▶ _Assignment_
Find how many lines below hold "speed", and give that number as the entire answer.

▶ _Records_
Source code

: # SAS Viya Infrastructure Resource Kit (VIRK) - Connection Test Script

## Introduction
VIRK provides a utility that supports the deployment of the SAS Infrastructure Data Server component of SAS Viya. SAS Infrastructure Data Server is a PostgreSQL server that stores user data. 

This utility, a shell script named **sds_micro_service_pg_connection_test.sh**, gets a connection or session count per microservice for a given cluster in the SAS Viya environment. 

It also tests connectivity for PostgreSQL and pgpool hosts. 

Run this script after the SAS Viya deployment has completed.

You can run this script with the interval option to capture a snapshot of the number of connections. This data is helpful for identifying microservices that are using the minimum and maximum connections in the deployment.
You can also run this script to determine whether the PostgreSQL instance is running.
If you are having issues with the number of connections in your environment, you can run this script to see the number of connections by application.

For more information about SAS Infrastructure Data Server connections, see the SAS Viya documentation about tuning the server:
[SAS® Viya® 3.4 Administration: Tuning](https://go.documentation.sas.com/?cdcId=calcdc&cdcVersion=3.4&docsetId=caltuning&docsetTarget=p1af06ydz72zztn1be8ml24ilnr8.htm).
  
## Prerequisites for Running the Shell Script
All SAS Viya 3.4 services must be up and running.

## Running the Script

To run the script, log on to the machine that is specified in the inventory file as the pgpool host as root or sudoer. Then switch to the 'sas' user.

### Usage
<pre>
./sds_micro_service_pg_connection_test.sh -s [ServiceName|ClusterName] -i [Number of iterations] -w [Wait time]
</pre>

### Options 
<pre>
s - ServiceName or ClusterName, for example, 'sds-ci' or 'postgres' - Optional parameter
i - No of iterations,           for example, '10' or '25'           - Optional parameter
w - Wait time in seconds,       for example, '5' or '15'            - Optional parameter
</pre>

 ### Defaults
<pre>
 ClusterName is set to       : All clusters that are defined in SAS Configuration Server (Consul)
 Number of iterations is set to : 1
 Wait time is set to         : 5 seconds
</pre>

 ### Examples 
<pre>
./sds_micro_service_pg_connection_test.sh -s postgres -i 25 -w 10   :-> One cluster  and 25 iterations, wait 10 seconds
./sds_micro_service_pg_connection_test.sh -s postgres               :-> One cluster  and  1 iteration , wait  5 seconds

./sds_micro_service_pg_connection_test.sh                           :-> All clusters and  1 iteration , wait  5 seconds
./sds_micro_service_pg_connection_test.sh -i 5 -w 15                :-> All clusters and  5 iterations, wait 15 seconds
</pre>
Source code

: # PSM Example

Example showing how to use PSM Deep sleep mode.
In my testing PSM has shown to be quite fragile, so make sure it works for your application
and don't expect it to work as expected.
...
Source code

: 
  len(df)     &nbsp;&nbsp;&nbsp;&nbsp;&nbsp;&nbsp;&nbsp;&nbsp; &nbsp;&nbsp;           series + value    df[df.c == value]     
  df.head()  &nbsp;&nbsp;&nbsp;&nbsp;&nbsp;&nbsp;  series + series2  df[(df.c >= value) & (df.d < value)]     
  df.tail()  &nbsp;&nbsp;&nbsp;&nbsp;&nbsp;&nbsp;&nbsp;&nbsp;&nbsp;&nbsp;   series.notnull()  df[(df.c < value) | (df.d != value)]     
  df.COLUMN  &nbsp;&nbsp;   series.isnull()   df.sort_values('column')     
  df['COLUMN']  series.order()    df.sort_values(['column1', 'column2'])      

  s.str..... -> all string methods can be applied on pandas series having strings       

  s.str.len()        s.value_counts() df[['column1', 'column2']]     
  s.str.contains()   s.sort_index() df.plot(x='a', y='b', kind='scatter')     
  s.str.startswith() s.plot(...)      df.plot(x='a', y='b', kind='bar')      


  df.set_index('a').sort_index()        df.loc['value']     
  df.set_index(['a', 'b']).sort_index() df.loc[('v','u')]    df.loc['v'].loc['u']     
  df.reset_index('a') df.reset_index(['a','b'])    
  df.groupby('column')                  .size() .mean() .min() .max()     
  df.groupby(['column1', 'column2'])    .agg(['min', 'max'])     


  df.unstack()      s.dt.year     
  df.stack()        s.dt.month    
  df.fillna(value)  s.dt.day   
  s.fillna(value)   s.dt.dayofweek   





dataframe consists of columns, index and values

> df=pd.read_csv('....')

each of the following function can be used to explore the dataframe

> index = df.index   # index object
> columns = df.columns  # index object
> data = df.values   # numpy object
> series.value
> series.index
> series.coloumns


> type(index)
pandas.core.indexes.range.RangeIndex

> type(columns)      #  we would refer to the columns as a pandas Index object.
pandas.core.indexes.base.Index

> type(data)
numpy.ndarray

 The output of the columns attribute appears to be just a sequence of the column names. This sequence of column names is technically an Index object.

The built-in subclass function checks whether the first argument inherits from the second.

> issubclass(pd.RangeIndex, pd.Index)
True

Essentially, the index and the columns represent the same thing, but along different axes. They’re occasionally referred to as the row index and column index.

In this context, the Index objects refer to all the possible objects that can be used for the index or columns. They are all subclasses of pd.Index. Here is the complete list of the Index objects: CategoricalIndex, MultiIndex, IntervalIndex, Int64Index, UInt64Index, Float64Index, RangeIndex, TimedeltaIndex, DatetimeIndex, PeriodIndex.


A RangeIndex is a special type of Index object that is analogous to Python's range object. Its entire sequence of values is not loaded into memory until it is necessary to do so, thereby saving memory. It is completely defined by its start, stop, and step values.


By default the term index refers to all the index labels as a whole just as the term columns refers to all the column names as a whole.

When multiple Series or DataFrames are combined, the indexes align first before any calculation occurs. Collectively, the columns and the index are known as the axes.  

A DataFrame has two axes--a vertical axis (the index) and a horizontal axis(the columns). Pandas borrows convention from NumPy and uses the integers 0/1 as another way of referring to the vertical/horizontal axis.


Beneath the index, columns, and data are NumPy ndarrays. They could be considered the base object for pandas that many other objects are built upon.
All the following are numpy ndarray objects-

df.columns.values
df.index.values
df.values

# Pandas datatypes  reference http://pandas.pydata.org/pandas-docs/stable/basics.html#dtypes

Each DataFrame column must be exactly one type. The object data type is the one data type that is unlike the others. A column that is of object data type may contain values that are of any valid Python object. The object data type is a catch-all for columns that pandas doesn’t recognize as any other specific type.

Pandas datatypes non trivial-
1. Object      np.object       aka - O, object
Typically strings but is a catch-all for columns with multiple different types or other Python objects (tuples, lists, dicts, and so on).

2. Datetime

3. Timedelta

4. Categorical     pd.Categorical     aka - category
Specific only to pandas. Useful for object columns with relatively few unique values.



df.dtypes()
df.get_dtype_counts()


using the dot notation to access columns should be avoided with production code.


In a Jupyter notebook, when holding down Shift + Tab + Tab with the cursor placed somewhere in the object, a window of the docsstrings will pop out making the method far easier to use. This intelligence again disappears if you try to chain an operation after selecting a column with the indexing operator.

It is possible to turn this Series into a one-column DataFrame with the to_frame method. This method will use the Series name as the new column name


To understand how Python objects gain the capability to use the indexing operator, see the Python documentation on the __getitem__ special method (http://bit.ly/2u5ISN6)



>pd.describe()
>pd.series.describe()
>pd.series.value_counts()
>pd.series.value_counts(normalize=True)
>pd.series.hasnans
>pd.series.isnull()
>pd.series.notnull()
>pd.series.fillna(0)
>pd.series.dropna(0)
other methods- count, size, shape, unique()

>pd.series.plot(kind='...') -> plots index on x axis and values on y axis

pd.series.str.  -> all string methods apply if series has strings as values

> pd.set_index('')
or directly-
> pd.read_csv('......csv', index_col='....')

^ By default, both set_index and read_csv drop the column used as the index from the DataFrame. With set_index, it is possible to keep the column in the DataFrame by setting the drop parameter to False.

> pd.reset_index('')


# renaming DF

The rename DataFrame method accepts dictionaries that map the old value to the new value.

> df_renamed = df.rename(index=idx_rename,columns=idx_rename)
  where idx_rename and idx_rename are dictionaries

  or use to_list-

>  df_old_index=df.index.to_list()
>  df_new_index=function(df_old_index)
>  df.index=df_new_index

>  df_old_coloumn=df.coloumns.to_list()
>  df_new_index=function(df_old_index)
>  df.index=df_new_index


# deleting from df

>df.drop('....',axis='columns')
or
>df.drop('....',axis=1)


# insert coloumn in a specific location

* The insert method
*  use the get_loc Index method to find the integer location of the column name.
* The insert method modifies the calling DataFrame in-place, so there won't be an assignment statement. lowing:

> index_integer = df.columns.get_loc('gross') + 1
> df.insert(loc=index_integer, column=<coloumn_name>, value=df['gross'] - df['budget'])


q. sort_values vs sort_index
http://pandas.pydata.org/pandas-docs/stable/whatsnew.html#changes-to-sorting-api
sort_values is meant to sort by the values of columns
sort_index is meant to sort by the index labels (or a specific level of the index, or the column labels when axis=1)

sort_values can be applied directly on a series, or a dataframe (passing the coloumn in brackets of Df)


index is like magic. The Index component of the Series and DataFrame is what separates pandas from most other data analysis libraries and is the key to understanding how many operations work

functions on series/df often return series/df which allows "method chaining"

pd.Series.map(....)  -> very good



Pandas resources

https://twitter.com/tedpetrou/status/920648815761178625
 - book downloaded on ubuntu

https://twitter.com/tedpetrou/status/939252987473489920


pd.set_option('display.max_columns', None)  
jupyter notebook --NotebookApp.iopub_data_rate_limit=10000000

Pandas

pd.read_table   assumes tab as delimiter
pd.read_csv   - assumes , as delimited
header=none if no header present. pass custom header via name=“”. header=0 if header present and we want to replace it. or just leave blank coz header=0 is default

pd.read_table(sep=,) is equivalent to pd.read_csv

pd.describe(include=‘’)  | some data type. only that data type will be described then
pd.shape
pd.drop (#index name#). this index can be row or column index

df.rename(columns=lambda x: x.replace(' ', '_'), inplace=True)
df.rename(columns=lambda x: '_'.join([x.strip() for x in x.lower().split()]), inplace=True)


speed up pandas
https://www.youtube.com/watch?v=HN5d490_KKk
* * *
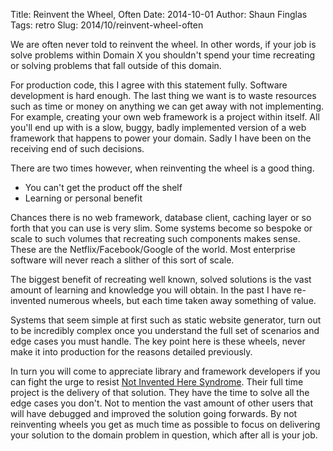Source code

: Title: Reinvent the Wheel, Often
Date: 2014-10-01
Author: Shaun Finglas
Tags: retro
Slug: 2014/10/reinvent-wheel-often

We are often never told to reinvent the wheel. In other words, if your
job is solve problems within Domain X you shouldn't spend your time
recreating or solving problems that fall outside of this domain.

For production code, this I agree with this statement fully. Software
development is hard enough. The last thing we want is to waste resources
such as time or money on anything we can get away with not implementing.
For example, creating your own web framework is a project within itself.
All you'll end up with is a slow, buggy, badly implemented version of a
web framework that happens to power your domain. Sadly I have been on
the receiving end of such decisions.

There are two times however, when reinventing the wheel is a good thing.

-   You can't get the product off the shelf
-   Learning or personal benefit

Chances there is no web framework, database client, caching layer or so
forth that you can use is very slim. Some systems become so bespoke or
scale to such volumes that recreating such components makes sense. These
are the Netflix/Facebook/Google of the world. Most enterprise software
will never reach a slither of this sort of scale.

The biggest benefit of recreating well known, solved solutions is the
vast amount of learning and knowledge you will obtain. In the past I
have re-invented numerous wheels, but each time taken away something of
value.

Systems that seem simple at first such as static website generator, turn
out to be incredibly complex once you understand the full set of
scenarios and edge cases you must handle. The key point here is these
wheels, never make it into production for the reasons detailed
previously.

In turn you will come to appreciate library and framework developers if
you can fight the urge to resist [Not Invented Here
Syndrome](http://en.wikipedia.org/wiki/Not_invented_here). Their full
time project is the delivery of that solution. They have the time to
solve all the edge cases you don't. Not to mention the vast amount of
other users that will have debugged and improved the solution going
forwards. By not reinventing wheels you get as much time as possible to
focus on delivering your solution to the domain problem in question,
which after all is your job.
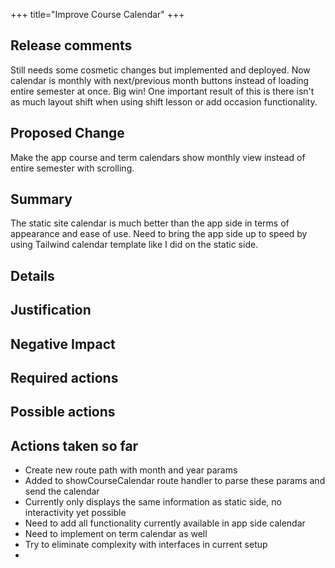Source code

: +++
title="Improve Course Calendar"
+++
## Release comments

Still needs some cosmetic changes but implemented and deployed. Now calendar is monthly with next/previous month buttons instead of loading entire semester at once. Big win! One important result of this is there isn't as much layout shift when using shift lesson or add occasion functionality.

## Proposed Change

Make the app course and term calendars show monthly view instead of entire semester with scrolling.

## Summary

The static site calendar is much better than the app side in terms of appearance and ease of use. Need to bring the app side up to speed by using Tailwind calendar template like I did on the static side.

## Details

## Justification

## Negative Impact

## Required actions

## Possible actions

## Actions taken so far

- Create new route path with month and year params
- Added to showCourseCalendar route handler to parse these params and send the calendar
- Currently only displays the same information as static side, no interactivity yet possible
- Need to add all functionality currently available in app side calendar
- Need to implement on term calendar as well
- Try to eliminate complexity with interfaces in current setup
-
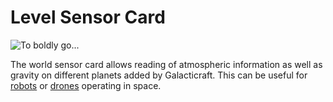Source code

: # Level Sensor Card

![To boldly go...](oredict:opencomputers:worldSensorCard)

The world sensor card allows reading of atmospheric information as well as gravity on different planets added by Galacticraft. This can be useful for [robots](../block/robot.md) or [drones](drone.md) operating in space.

▶ _Your response_
2